§ **Exercise goal**
Copy every entry as is. Leave images out.

§ **Data in this exercise**
++++++++
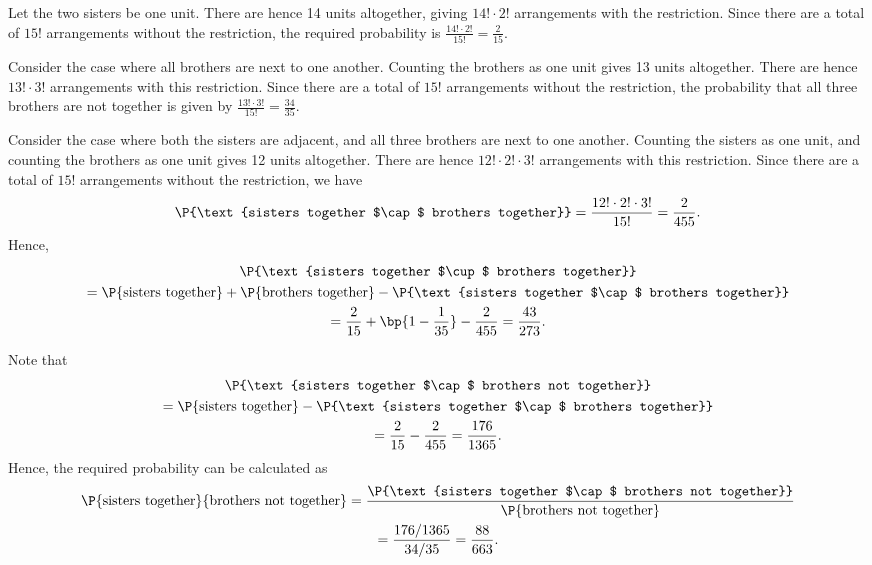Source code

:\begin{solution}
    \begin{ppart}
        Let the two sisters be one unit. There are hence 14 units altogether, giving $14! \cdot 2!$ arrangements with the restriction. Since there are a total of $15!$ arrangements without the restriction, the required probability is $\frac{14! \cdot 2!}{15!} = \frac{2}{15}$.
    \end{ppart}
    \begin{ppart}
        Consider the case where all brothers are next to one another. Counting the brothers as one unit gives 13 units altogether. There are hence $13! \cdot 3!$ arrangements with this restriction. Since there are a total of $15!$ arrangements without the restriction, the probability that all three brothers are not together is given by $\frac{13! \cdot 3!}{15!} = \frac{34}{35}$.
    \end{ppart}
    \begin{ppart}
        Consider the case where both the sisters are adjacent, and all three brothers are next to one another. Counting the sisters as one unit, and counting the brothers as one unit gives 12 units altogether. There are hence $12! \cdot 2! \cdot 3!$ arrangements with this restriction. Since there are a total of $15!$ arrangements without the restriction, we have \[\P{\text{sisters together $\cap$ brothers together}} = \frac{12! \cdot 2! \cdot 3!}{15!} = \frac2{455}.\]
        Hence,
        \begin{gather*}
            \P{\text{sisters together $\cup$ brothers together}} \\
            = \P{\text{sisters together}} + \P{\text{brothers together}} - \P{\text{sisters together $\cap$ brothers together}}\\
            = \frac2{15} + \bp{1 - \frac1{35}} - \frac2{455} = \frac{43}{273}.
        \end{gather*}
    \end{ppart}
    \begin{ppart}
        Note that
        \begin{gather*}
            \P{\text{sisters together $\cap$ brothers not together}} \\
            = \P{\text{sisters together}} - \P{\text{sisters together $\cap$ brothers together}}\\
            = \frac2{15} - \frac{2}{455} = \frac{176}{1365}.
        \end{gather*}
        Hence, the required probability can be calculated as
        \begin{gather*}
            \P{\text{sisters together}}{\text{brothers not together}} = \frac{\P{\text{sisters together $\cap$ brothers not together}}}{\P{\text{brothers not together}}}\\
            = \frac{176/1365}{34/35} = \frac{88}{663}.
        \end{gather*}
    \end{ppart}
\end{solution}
++++++++
§ **Answer space**
Source code

:\begin{solution}
    \begin{ppart}
        Let the two sisters be one unit. There are hence 14 units altogether, giving $14! \cdot 2!$ arrangements with the restriction. Since there are a total of $15!$ arrangements without the restriction, the required probability is $\frac{14! \cdot 2!}{15!} = \frac{2}{15}$.
    \end{ppart}
    \begin{ppart}
        Consider the case where all brothers are next to one another. Counting the brothers as one unit gives 13 units altogether. There are hence $13! \cdot 3!$ arrangements with this restriction. Since there are a total of $15!$ arrangements without the restriction, the probability that all three brothers are not together is given by $\frac{13! \cdot 3!}{15!} = \frac{34}{35}$.
    \end{ppart}
    \begin{ppart}
        Consider the case where both the sisters are adjacent, and all three brothers are next to one another. Counting the sisters as one unit, and counting the brothers as one unit gives 12 units altogether. There are hence $12! \cdot 2! \cdot 3!$ arrangements with this restriction. Since there are a total of $15!$ arrangements without the restriction, we have \[\P{\text{sisters together $\cap$ brothers together}} = \frac{12! \cdot 2! \cdot 3!}{15!} = \frac2{455}.\]
        Hence,
        \begin{gather*}
            \P{\text{sisters together $\cup$ brothers together}} \\
            = \P{\text{sisters together}} + \P{\text{brothers together}} - \P{\text{sisters together $\cap$ brothers together}}\\
            = \frac2{15} + \bp{1 - \frac1{35}} - \frac2{455} = \frac{43}{273}.
        \end{gather*}
    \end{ppart}
    \begin{ppart}
        Note that
        \begin{gather*}
            \P{\text{sisters together $\cap$ brothers not together}} \\
            = \P{\text{sisters together}} - \P{\text{sisters together $\cap$ brothers together}}\\
            = \frac2{15} - \frac{2}{455} = \frac{176}{1365}.
        \end{gather*}
        Hence, the required probability can be calculated as
        \begin{gather*}
            \P{\text{sisters together}}{\text{brothers not together}} = \frac{\P{\text{sisters together $\cap$ brothers not together}}}{\P{\text{brothers not together}}}\\
            = \frac{176/1365}{34/35} = \frac{88}{663}.
        \end{gather*}
    \end{ppart}
\end{solution}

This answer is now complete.